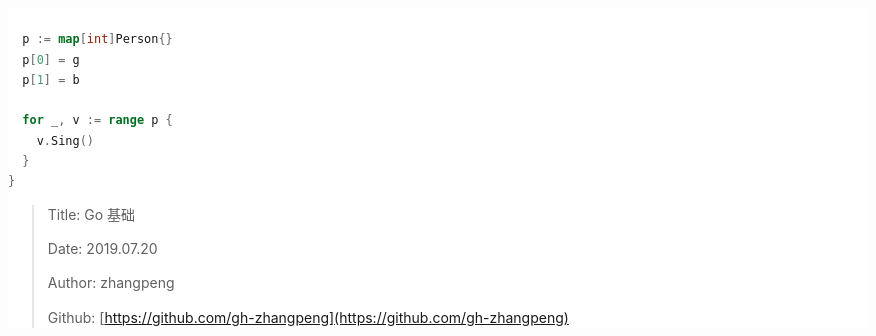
 ```go

  p := map[int]Person{}
  p[0] = g
  p[1] = b

  for _, v := range p {
    v.Sing()
  }
}
```

> Title: Go 基础
>
> Date: 2019.07.20
>
> Author: zhangpeng
>
> Github: [https://github.com/gh-zhangpeng](https://github.com/gh-zhangpeng)

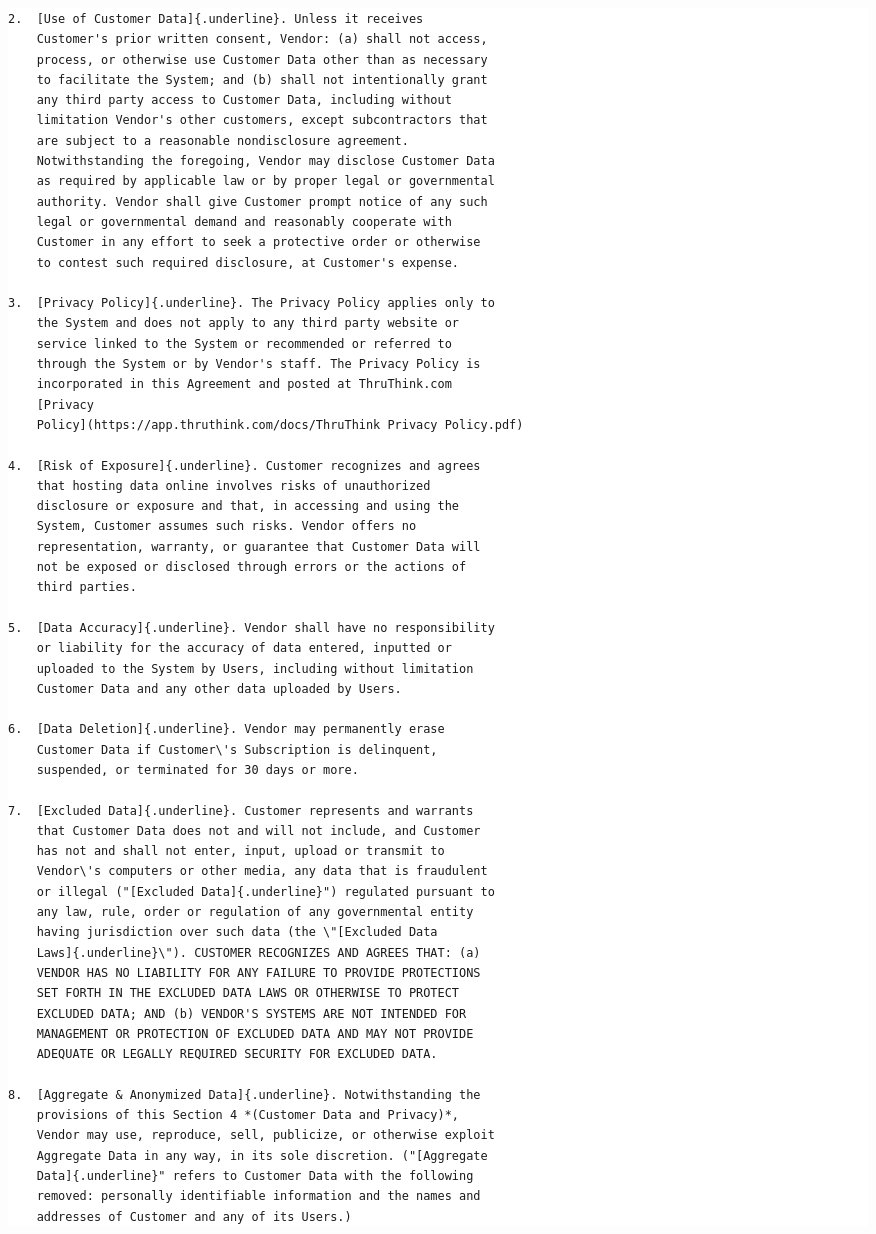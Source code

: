     2.  [Use of Customer Data]{.underline}. Unless it receives
        Customer's prior written consent, Vendor: (a) shall not access,
        process, or otherwise use Customer Data other than as necessary
        to facilitate the System; and (b) shall not intentionally grant
        any third party access to Customer Data, including without
        limitation Vendor's other customers, except subcontractors that
        are subject to a reasonable nondisclosure agreement.
        Notwithstanding the foregoing, Vendor may disclose Customer Data
        as required by applicable law or by proper legal or governmental
        authority. Vendor shall give Customer prompt notice of any such
        legal or governmental demand and reasonably cooperate with
        Customer in any effort to seek a protective order or otherwise
        to contest such required disclosure, at Customer's expense.

    3.  [Privacy Policy]{.underline}. The Privacy Policy applies only to
        the System and does not apply to any third party website or
        service linked to the System or recommended or referred to
        through the System or by Vendor's staff. The Privacy Policy is
        incorporated in this Agreement and posted at ThruThink.com
        [Privacy
        Policy](https://app.thruthink.com/docs/ThruThink Privacy Policy.pdf)

    4.  [Risk of Exposure]{.underline}. Customer recognizes and agrees
        that hosting data online involves risks of unauthorized
        disclosure or exposure and that, in accessing and using the
        System, Customer assumes such risks. Vendor offers no
        representation, warranty, or guarantee that Customer Data will
        not be exposed or disclosed through errors or the actions of
        third parties.

    5.  [Data Accuracy]{.underline}. Vendor shall have no responsibility
        or liability for the accuracy of data entered, inputted or
        uploaded to the System by Users, including without limitation
        Customer Data and any other data uploaded by Users.

    6.  [Data Deletion]{.underline}. Vendor may permanently erase
        Customer Data if Customer\'s Subscription is delinquent,
        suspended, or terminated for 30 days or more.

    7.  [Excluded Data]{.underline}. Customer represents and warrants
        that Customer Data does not and will not include, and Customer
        has not and shall not enter, input, upload or transmit to
        Vendor\'s computers or other media, any data that is fraudulent
        or illegal ("[Excluded Data]{.underline}") regulated pursuant to
        any law, rule, order or regulation of any governmental entity
        having jurisdiction over such data (the \"[Excluded Data
        Laws]{.underline}\"). CUSTOMER RECOGNIZES AND AGREES THAT: (a)
        VENDOR HAS NO LIABILITY FOR ANY FAILURE TO PROVIDE PROTECTIONS
        SET FORTH IN THE EXCLUDED DATA LAWS OR OTHERWISE TO PROTECT
        EXCLUDED DATA; AND (b) VENDOR'S SYSTEMS ARE NOT INTENDED FOR
        MANAGEMENT OR PROTECTION OF EXCLUDED DATA AND MAY NOT PROVIDE
        ADEQUATE OR LEGALLY REQUIRED SECURITY FOR EXCLUDED DATA.

    8.  [Aggregate & Anonymized Data]{.underline}. Notwithstanding the
        provisions of this Section 4 *(Customer Data and Privacy)*,
        Vendor may use, reproduce, sell, publicize, or otherwise exploit
        Aggregate Data in any way, in its sole discretion. ("[Aggregate
        Data]{.underline}" refers to Customer Data with the following
        removed: personally identifiable information and the names and
        addresses of Customer and any of its Users.)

» EXERCISE BRIEF: Lines in the records above that contain the word "party" need to be counted; the reply is that number and nothing else.

» RESULT OF THE TASK: 2